--- Dataset Enclosed Below ---

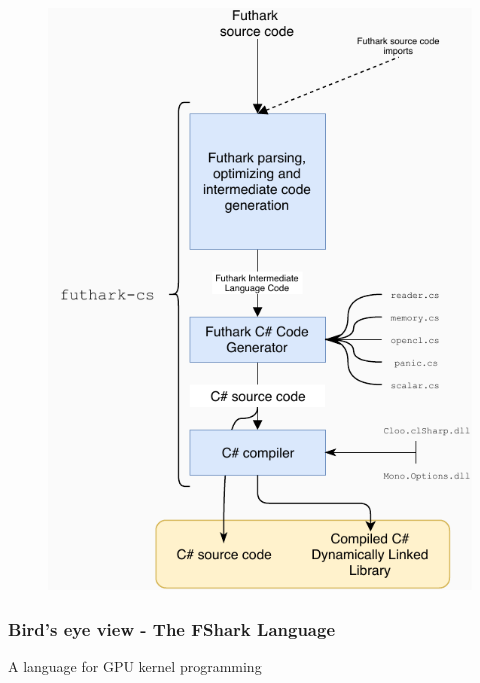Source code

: \documentclass[10pt, compress, usenames, dvipsnames]{beamer}
\begin{document}
\begin{frame}[fragile]
\begin{figure}
\begin{overprint}
        \includegraphics[scale=0.6]{./images/futharkcsarchitecture.pdf}
      \end{overprint}
    \end{figure}

\end{frame}

\begin{frame}[plain,c]
  \frametitle{Bird's eye view - The FShark Language}
  \begin{center}
    \Huge A language for GPU kernel programming
  \end{center}
\end{frame}
\end{document}
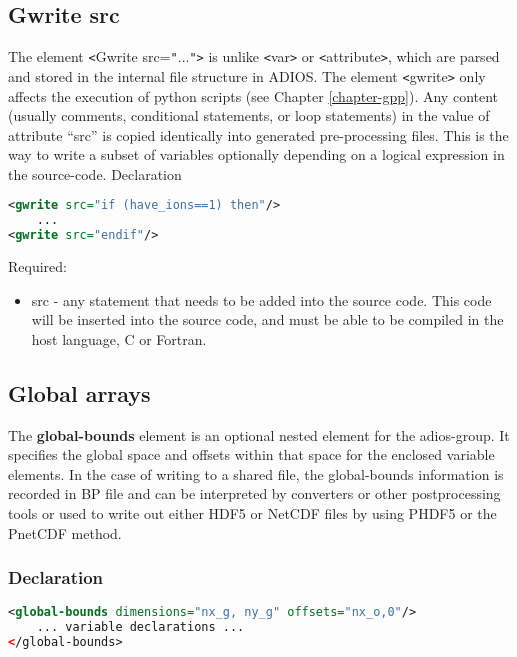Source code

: \subsection{Gwrite src}

The element \texttt{<}Gwrite src=\texttt{"}...\texttt{"}\texttt{>} is unlike \texttt{<}var\texttt{>} 
or \texttt{<}attribute\texttt{>}, which are parsed and stored in the internal file 
structure in ADIOS. The element \texttt{<}gwrite\texttt{>} only affects the execution 
of python scripts (see Chapter \ref{chapter-gpp}). 
Any content (usually comments, conditional statements, 
or loop statements) in the value of attribute ``src'' is copied identically into 
generated pre-processing files. This is the way to write a subset of variables optionally
depending on a logical expression in the source-code. Declaration
\begin{lstlisting}[language=XML]
<gwrite src="if (have_ions==1) then"/>
    ...
<gwrite src="endif"/>
\end{lstlisting}

Required:
\begin{itemize}
\item src -  any statement that needs to be added into the source code. This code will 
be inserted into the source code, and must be able to be compiled in the host language, 
C or Fortran. 
\end{itemize}

\subsection{Global arrays}
\label{section-xml-global-arrays}
The \textbf{global-bounds} element is an optional nested element for the adios-group. 
It specifies the global space and offsets within that space for the enclosed variable 
elements. In the case of writing to a shared file, the global-bounds information 
is recorded in BP file and can be interpreted by converters or other postprocessing 
tools or used to write out either HDF5 or NetCDF files by using PHDF5 or the PnetCDF 
method.

\subsubsection{Declaration}
\begin{lstlisting}[language=XML]
<global-bounds dimensions="nx_g, ny_g" offsets="nx_o,0"/>
    ... variable declarations ... 
</global-bounds>
\end{lstlisting}

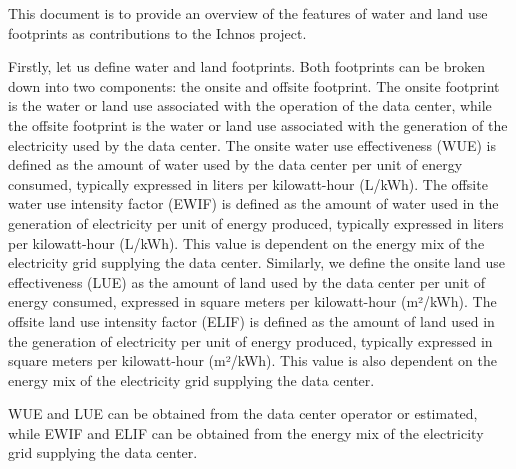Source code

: This document is to provide an overview of the features of water and land use footprints as contributions to the Ichnos project.

Firstly, let us define water and land footprints. Both footprints can be broken down into two components: the onsite and offsite footprint. The onsite footprint is the water or land use associated with the operation of the data center, while the offsite footprint is the water or land use associated with the generation of the electricity used by the data center.
The onsite water use effectiveness (WUE) is defined as the amount of water used by the data center per unit of energy consumed, typically expressed in liters per kilowatt-hour (L/kWh). 
The offsite water use intensity factor (EWIF) is defined as the amount of water used in the generation of electricity per unit of energy produced, typically expressed in liters per kilowatt-hour (L/kWh). This value is dependent on the energy mix of the electricity grid supplying the data center.
Similarly, we define the onsite land use effectiveness (LUE) as the amount of land used by the data center per unit of energy consumed, expressed in square meters per kilowatt-hour (m²/kWh).
The offsite land use intensity factor (ELIF) is defined as the amount of land used in the generation of electricity per unit of energy produced, typically expressed in square meters per kilowatt-hour (m²/kWh). This value is also dependent on the energy mix of the electricity grid supplying the data center.

WUE and LUE can be obtained from the data center operator or estimated, while EWIF and ELIF can be obtained from the energy mix of the electricity grid supplying the data center.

--- End of Enclosed Dataset ---

[About this exercise]
Return the lines of the records that include the string "liters".

[Response]
The onsite water use effectiveness (WUE) is defined as the amount of water used by the data center per unit of energy consumed, typically expressed in liters per kilowatt-hour (L/kWh). 
The offsite water use intensity factor (EWIF) is defined as the amount of water used in the generation of electricity per unit of energy produced, typically expressed in liters per kilowatt-hour (L/kWh). This value is dependent on the energy mix of the electricity grid supplying the data center.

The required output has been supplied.